When nanoparticles are exposed to high salt solutions such as those present in most biologically compatible media, agglomeration can occur. Depending on the nanoparticle material, size, and surface, the agglomeration can happen instantaneously or over a period of days. Once the particles agglomerate, they behave like much larger particles and can have rapid settling rates, and the optical properties of the aggregated particles are typically dramatically different that those of individually dispersed particles.
The stability of nanoparticles with respect to salt depends heavily on the capping agent used to stability the nanoparticles, with sterically bulky polymeric capping agents generally exhibiting greater salt stability than smaller molecular species. The figure below shows the relative stability over time of 20 nm diameter silver nanoparticles in 100 mM NaCl, over a period of 20 days. Citrate- and tannic acid-capped nanoparticles aggregate immediately, while BPEI- and PEG-coated particles were observed to be stable over this period. PVP- and lipoic acid-coated nanoparticles initially showed relatively good stability, but aggregated slowly over this time.
Under certain environmental conditions, silver nanomaterials can be etched to release silver ions, which is of great interest for a variety of applications ranging from silver nanoparticle-based antimicrobial coatings to color-shifting indicators. Generally speaking, exposure to light, oxygen, chloride or other halogen ions, solution pH, and temperatures all influence the rate at which nanoparticles etch, and the rate at which silver ions are released into the surrounding environment.
The presence of chloride or other halogen ions causes an increase in the dissolution rate of silver nanomaterials, presumably either due to the chloride acting as a silver ion “sink” by reacting to form insoluble AgCl and hence removing silver ions from solution, or via catalytic effects in which adsorbed chloride ions affect the redox potential for silver oxidation.
The morphology of the silver nanoparticle also affects the susceptibility to salt addition; silver nanoplates are particularly sensitive to environmental conditions (as compared to spherical silver) because the high surface energy associated with sharp edges and corners at the atomic scale causes the silver ions to be considerably more labile and prone to etching by species in the surrounding media or atomic rearrangement. This change in nanoplate morphology and size can be detected visually and spectroscopiocally, manifested as a blue-shift in the nanoplate plasmon resonance. Such effects can be modulated by the addition of protecting groups on the surface of the silver nanoplates or the use of buffers to control solution conditions.
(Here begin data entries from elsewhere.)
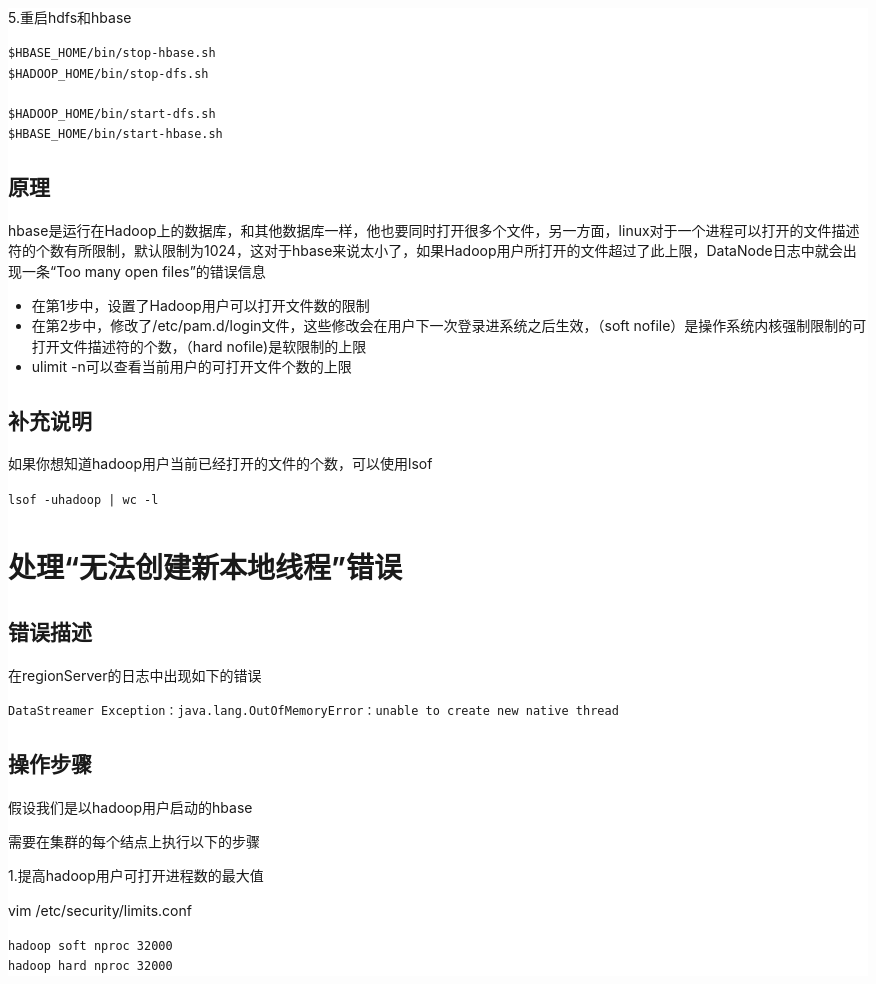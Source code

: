 5.重启hdfs和hbase

```
$HBASE_HOME/bin/stop-hbase.sh
$HADOOP_HOME/bin/stop-dfs.sh

$HADOOP_HOME/bin/start-dfs.sh
$HBASE_HOME/bin/start-hbase.sh

```


## 原理

hbase是运行在Hadoop上的数据库，和其他数据库一样，他也要同时打开很多个文件，另一方面，linux对于一个进程可以打开的文件描述符的个数有所限制，默认限制为1024，这对于hbase来说太小了，如果Hadoop用户所打开的文件超过了此上限，DataNode日志中就会出现一条“Too many open files”的错误信息


* 在第1步中，设置了Hadoop用户可以打开文件数的限制
* 在第2步中，修改了/etc/pam.d/login文件，这些修改会在用户下一次登录进系统之后生效，（soft nofile）是操作系统内核强制限制的可打开文件描述符的个数，（hard nofile)是软限制的上限
* ulimit -n可以查看当前用户的可打开文件个数的上限

## 补充说明

如果你想知道hadoop用户当前已经打开的文件的个数，可以使用lsof

```
lsof -uhadoop | wc -l
```

# 处理“无法创建新本地线程”错误

## 错误描述

在regionServer的日志中出现如下的错误

```
DataStreamer Exception：java.lang.OutOfMemoryError：unable to create new native thread

```

## 操作步骤

假设我们是以hadoop用户启动的hbase

需要在集群的每个结点上执行以下的步骤

1.提高hadoop用户可打开进程数的最大值

vim /etc/security/limits.conf
```
hadoop soft nproc 32000
hadoop hard nproc 32000

```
The optical properties of plasmonic gold and silver nanoparticles change when particles aggregate and the conduction electrons near each particle surface become delocalized and are shared amongst neighboring particles. When this occurs, the surface plasmon resonance shifts to lower energies, causing the absorption and scattering peaks to red-shift to longer wavelengths. UV-Visible spectroscopy can be used as a simple and reliable method for monitoring the stability of nanoparticle solutions. As the particles destabilize, the original extinction peak will decrease in intensity (due to the depletion of stable nanoparticles), and often the peak will broaden or a secondary peak will form at longer wavelengths (due to the formation of aggregates).